また、不正行為への対処や公共契約の管理も含め、政府の調達プロセスの強化も想定されています。
つまり、開発者が正しく利益を得られるということにつながります。
開発の際には、研究と努力を積み重ね、長い年月と開発費用がかかります。これをきちんと守る必要があります。
例えば、いちごの品種であるとちおとめやぶどうの品種シャインマスカットが、中国や韓国で勝手に栽培され、日本より安価に売られているのをご存知でしょうか?
これは、国際的な商標登録をしていなかったことが原因なので、「しなかったのが悪い」部分もありますが、私はとても悲しい出来事だと受け止めています。
こういったことをなくすことにもブロックチェーンは役立ちます!!
実装前に取り組むべき課題
ブロックのサイズがあらかじめ決まっているため拡張性が限られる点について研究者たちが指摘しています。
ブロックチェーンの技術的な問題
ブロックチェーンは非集中的かつ分散型の性質や暗号技術の活用により、これまでのデータベースと比べて回復力が高いが、従来のセキュリティ課題からまったく自由なわけではない。

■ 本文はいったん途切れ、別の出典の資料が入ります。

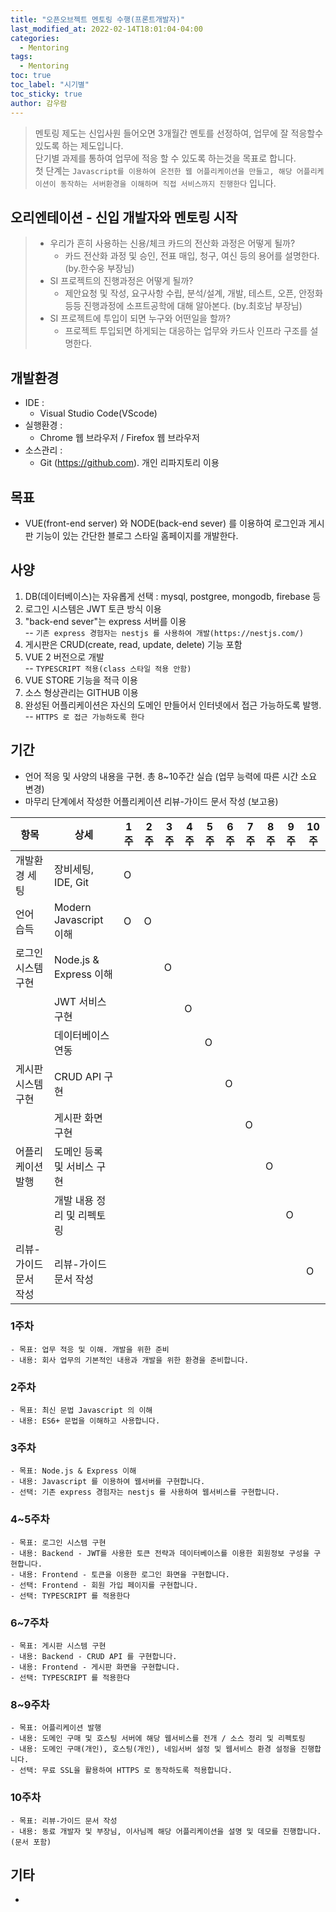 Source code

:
 ```yaml
---
title: "오픈오브젝트 멘토링 수행(프론트개발자)"
last_modified_at: 2022-02-14T18:01:04-04:00
categories: 
  - Mentoring
tags:
  - Mentoring
toc: true
toc_label: "시기별"
toc_sticky: true
author: 감우람   
---
```


> 멘토링 제도는 신입사원 들어오면 3개월간 멘토를 선정하여, 업무에 잘 적응할수 있도록 하는 제도입니다.   
> 단기별 과제를 통하여 업무에 적응 할 수 있도록 하는것을 목표로 합니다.   
> 첫 단계는 `Javascript를 이용하여 온전한 웹 어플리케이션을 만들고, 해당 어플리케이션이 동작하는 서버환경을 이해하며 직접 서비스까지 진행한다` 입니다.

## 오리엔테이션 - 신입 개발자와 멘토링 시작
>- 우리가 흔히 사용하는 신용/체크 카드의 전산화 과정은 어떻게 될까?
>   - 카드 전산화 과정 및 승인, 전표 매입, 청구, 여신 등의 용어를 설명한다. (by.한수웅 부장님)
>- SI 프로젝트의 진행과정은 어떻게 될까? 
>   - 제안요청 및 작성, 요구사항 수립, 분석/설계, 개발, 테스트, 오픈, 안정화등등 진행과정에 소프트공학에 대해 알아본다. (by.최호남 부장님)
>- SI 프로젝트에 투입이 되면 누구와 어떤일을 할까?
>   - 프로젝트 투입되면 하게되는 대응하는 업무와 카드사 인프라 구조를 설명한다.


## 개발환경  
- IDE : 
  - Visual Studio Code(VScode)
- 실행환경 : 
  - Chrome 웹 브라우저 / Firefox 웹 브라우저
- 소스관리 : 
  - Git (https://github.com). 개인 리파지토리 이용

## 목표
 - VUE(front-end server) 와 NODE(back-end sever) 를 이용하여 로그인과 게시판 기능이 있는 간단한 블로그 스타일 홈페이지를 개발한다.

## 사양
 1. DB(데이터베이스)는 자유롭게 선택
  : mysql, postgree, mongodb, firebase 등
 2. 로그인 시스템은 JWT 토큰 방식 이용
 3. "back-end sever"는 express 서버를 이용  
  -- `기존 express 경험자는 nestjs 를 사용하여 개발(https://nestjs.com/)`
 4. 게시판은 CRUD(create, read, update, delete) 기능 포함
 5. VUE 2 버전으로 개발  
  -- `TYPESCRIPT 적용(class 스타일 적용 안함)`
 6. VUE STORE 기능을 적극 이용
 7. 소스 형상관리는 GITHUB 이용
 8. 완성된 어플리케이션은 자신의 도메인 만들어서 인터넷에서 접근 가능하도록 발행.  
  -- `HTTPS 로 접근 가능하도록 한다`



## 기간
- 언어 적응 및 사양의 내용을 구현. 총 8~10주간 실습 (업무 능력에 따른 시간 소요 변경)
- 마무리 단계에서 작성한 어플리케이션 리뷰-가이드 문서 작성 (보고용)

|   항목                  |   상세                          |   1주  |   2주  |   3주  |   4주  |   5주  |   6주  |   7주  |   8주  |   9주  |   10주  |
|------------------------|--------------------------------|-------|--------|--------|--------|--------|--------|--------|--------|--------|--------|
|   개발환경 세팅           |   장비세팅, IDE, Git             |   O    |        |        |        |        |        |        |        |        |        |
|   언어 습득              |   Modern Javascript 이해        |   O    |   O    |        |        |        |        |        |        |        |        |
|   로그인 시스템 구현       |   Node.js & Express 이해        |        |        |   O    |        |        |        |        |        |        |        |
|                        |  JWT 서비스 구현                 |        |        |        |    O   |        |        |        |        |        |        |
|                        |  데이터베이스 연동                 |        |        |        |        |   O    |        |        |        |        |        |
|   게시판 시스템 구현       |   CRUD API 구현                 |        |        |        |        |        |   O    |        |        |        |        |
|                        |   게시판 화면 구현                |        |        |        |        |        |        |    O   |        |        |        |
|   어플리케이션 발행        |   도메인 등록 및 서비스 구현         |        |        |        |        |        |        |       |   O     |        |        |
|                        |   개발 내용 정리 및 리펙토링        |        |        |        |        |        |        |       |        |     O   |         |
|   리뷰-가이드 문서 작성     |   리뷰-가이드 문서 작성            |        |        |        |        |        |        |       |        |        |     O    |
   

### 1주차 

    - 목표: 업무 적응 및 이해. 개발을 위한 준비
    - 내용: 회사 업무의 기본적인 내용과 개발을 위한 환경을 준비합니다.    

### 2주차 

    - 목표: 최신 문법 Javascript 의 이해
    - 내용: ES6+ 문법을 이해하고 사용합니다.

### 3주차 

    - 목표: Node.js & Express 이해
    - 내용: Javascript 를 이용하여 웹서버를 구현합니다.
    - 선택: 기존 express 경험자는 nestjs 를 사용하여 웹서비스를 구현합니다. 

### 4~5주차 

    - 목표: 로그인 시스템 구현
    - 내용: Backend - JWT를 사용한 토큰 전략과 데이터베이스를 이용한 회원정보 구성을 구현합니다.
    - 내용: Frontend - 토큰을 이용한 로그인 화면을 구현합니다.
    - 선택: Frontend - 회원 가입 페이지를 구현합니다.
    - 선택: TYPESCRIPT 를 적용한다

### 6~7주차 

    - 목표: 게시판 시스템 구현
    - 내용: Backend - CRUD API 를 구현합니다.
    - 내용: Frontend - 게시판 화면을 구현합니다.
    - 선택: TYPESCRIPT 를 적용한다

### 8~9주차 

    - 목표: 어플리케이션 발행
    - 내용: 도메인 구매 및 호스팅 서버에 해당 웹서비스를 전개 / 소스 정리 및 리펙토링
    - 내용: 도메인 구매(개인), 호스팅(개인), 네임서버 설정 및 웹서비스 환경 설정을 진행합니다.
    - 선택: 무료 SSL을 활용하여 HTTPS 로 동작하도록 적용합니다.

### 10주차 

    - 목표: 리뷰-가이드 문서 작성
    - 내용: 동료 개발자 및 부장님, 이사님께 해당 어플리케이션을 설명 및 데모를 진행합니다. (문서 포함)

## 기타
 -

ビットコインは平均で毎秒7個のトランザクション(取引)を処理し、イーサリアムはその2倍以上のトランザクション数を処理する。しかしVisaは毎秒2000個のトランザクションを処理でき、ピーク時には1秒あたり56000個のトランザクションを処理できる。
いくつもの規制当局をまたぐ場合の法的根拠は?
ブロックチェーンは国際貿易の洗練化につながる可能性があるが、洗練された貿易には洗練された標準化が必要となる。そして洗練された標準化は協力によってのみ成し遂げうる。ブロックチェーンの幅広い利用につながるエコシステムの構築に私たちが成功すれば、国際貿易の状況は10~15年で根本的に変わるだろう。
まだ解決しなければいけない課題がたくさんあるともレポートで伝えています。